New Delhi: Bajranj Punia won the first gold medal for India at the Asian Wrestling Championship by defeating Lee Seungchul of South Korea in the final of the men's 65 kg Freestyle division here on Saturday.

Bajranj staged a superb comeback after conceding the lead to dominate the second and final round and script a comprehensive 6-2 win.

Sarita added to cheer for the sizable home crowd as she took silver in the women's 58 kilogram category earlier in the day.

Sarita lost 0-6 to Aisuluu Tynybekova of Kyrgyzstan in the final.

Sarita's performance added to the best ever showing by Indian women wrestlers at the continental showpiece event as they finished with four silver and two bronze medals.

Bajrang's performance was the only bright spot in an otherwise disappointing performance by the Indian wrestlers in the freestyle events so far.

Lee took the lead in the fast paced opening period when he took two points with a takedown.
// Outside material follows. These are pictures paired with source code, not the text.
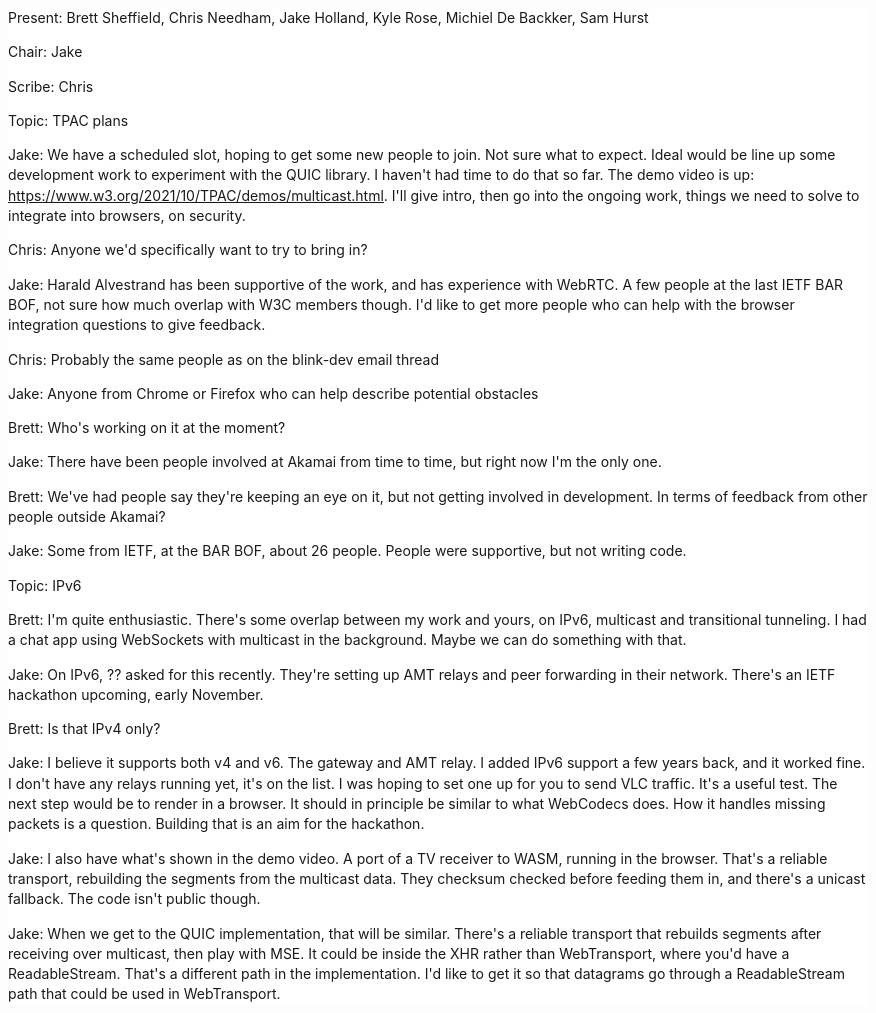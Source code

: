 Present: Brett Sheffield, Chris Needham, Jake Holland, Kyle Rose, Michiel De Backker, Sam Hurst
 
Chair: Jake
 
Scribe: Chris
 
Topic: TPAC plans
 
Jake: We have a scheduled slot, hoping to get some new people to join. Not sure what to expect. Ideal would be line up some development work to experiment with the QUIC library. I haven't had time to do that so far. The demo video is up: https://www.w3.org/2021/10/TPAC/demos/multicast.html. I'll give intro, then go into the ongoing work, things we need to solve to integrate into browsers, on security.
 
Chris: Anyone we'd specifically want to try to bring in?
 
Jake: Harald Alvestrand has been supportive of the work, and has experience with WebRTC. A few people at the last IETF BAR BOF, not sure how much overlap with W3C members though. I'd like to get more people who can help with the browser integration questions to give feedback.
 
Chris: Probably the same people as on the blink-dev email thread
 
Jake: Anyone from Chrome or Firefox who can help describe potential obstacles
 
Brett: Who's working on it at the moment?
 
Jake: There have been people involved at Akamai from time to time, but right now I'm the only one.
 
Brett: We've had people say they're keeping an eye on it, but not getting involved in development. In terms of feedback from other people outside Akamai?
 
Jake: Some from IETF, at the BAR BOF, about 26 people. People were supportive, but not writing code.
 
Topic: IPv6
 
Brett: I'm quite enthusiastic. There's some overlap between my work and yours, on IPv6, multicast and transitional tunneling. I had a chat app using WebSockets with multicast in the background. Maybe we can do something with that.
 
Jake: On IPv6, ?? asked for this recently. They're setting up AMT relays and peer forwarding in their network. There's an IETF hackathon upcoming, early November.
 
Brett: Is that IPv4 only?
 
Jake: I believe it supports both v4 and v6. The gateway and AMT relay. I added IPv6 support a few years back, and it worked fine. I don't have any relays running yet, it's on the list. I was hoping to set one up for you to send VLC traffic. It's a useful test. The next step would be to render in a browser. It should in principle be similar to what WebCodecs does. How it handles missing packets is a question. Building that is an aim for the hackathon.
 
Jake: I also have what's shown in the demo video. A port of a TV receiver to WASM, running in the browser. That's a reliable transport, rebuilding the segments from the multicast data. They checksum checked before feeding them in, and there's a unicast fallback. The code isn't public though.
 
Jake: When we get to the QUIC implementation, that will be similar. There's a reliable transport that rebuilds segments after receiving over multicast, then play with MSE. It could be inside the XHR rather than WebTransport, where you'd have a ReadableStream. That's a different path in the implementation. I'd like to get it so that datagrams go through a ReadableStream path that could be used in WebTransport.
That prompted the Indian to go on the offensive and he almost forced a takedown but the hooter announcing the end of the round saved Lee.
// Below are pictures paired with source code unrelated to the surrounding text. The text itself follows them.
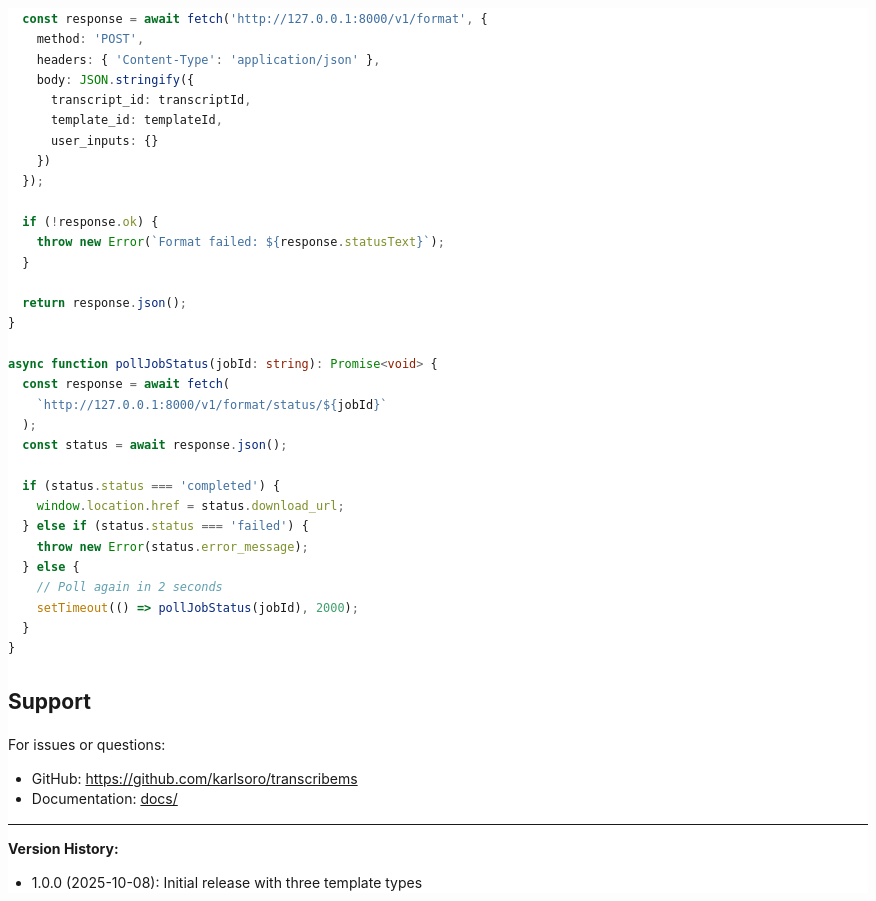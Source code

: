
 ```typescript
  const response = await fetch('http://127.0.0.1:8000/v1/format', {
    method: 'POST',
    headers: { 'Content-Type': 'application/json' },
    body: JSON.stringify({
      transcript_id: transcriptId,
      template_id: templateId,
      user_inputs: {}
    })
  });

  if (!response.ok) {
    throw new Error(`Format failed: ${response.statusText}`);
  }

  return response.json();
}

async function pollJobStatus(jobId: string): Promise<void> {
  const response = await fetch(
    `http://127.0.0.1:8000/v1/format/status/${jobId}`
  );
  const status = await response.json();

  if (status.status === 'completed') {
    window.location.href = status.download_url;
  } else if (status.status === 'failed') {
    throw new Error(status.error_message);
  } else {
    // Poll again in 2 seconds
    setTimeout(() => pollJobStatus(jobId), 2000);
  }
}
```

## Support

For issues or questions:
- GitHub: https://github.com/karlsoro/transcribems
- Documentation: [docs/](../docs/)

---

**Version History:**
- 1.0.0 (2025-10-08): Initial release with three template types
The Indian dominated the second round right from the start. He took his first point with a push out before taking the lead by earning two more points with a takedown.

The Haryana grappler continued with his fast, aggressive style forcing the jaded looking Korean to continuously defend himself from conceding more points.

Bajrang produced another takedown with around 30 seconds remaining prompting the judges to award him two more points. But the Korean coach decided to appeal against the decision with a counter appeal coming in from the Indian coaches.

After studying the television replays, the judges decided to award three points to the Indian. That forced the Korean to go on the attack in the last 30 seconds in a desperate attempt to avoid defeat.

But Bajrand held on comfortably to ensure victory.

"The tournament has been running for the last 2-3 days but we did not get a gold. I wanted to win the gold and there was a lot of expectation from me as well," Bajrang told the media after the win.

"The coaches had worked hard before this tournament and they expected me to win gold. They had told me that I could win gold if I gave my best efforts," he added.

"There was lot of pressure on me. We are playing at home and although it does put pressure, we also got a lot of help due to our home conditions. I want all four Indian wrestlers who are competing tomorrow to win gold medals."

The 23-year-old from Jhajjar district of Haryana thanked his coaches Jagminder Singh and Sujit Mann along with his mentor 2012 Olympics bronze medalist Yogeshwar Dutt for their guidance and support. Dutt was present in the Indian technical area during the final.

"He (Yogeshwar) has always supported me. He is with me during most of my bouts. He is an Olympic medalist and can easily spot out my flaws. That helps me a lot.

"My coaches Dronacharya Award winner Jagminderji and Arjuna Award recipient Mannji are always with me during the day and we spend the entire day in training. Both of them have played at the Olympics and have a lot of experience which helps me a lot," Bajrang said.

Earlier, Sarita had to be satisfied with the silver following a 0-6 reverse to Aisuluu Tynybekova of Kyrgyzstan.

Sarita was faster off the blocks and was the more aggressive wrestler in the early stages. She almost opened the scoring in the first minute but the Kyrgyz showed excellent technique to wriggle out.

Aisuluu weathered the initial wave of aggression from Sarita and took four points with a takedown followed by a fitley move.

The second period was a more sedate affair with Aisuluu increasing her lead by two points with another takedown.

"I had taken silver in the previous Asian Championship as well, so I wanted to produce a better performance.

"I was totally mentally prepared for this bout. I wanted to give my 100 percent and win the gold medal," Sarita said later.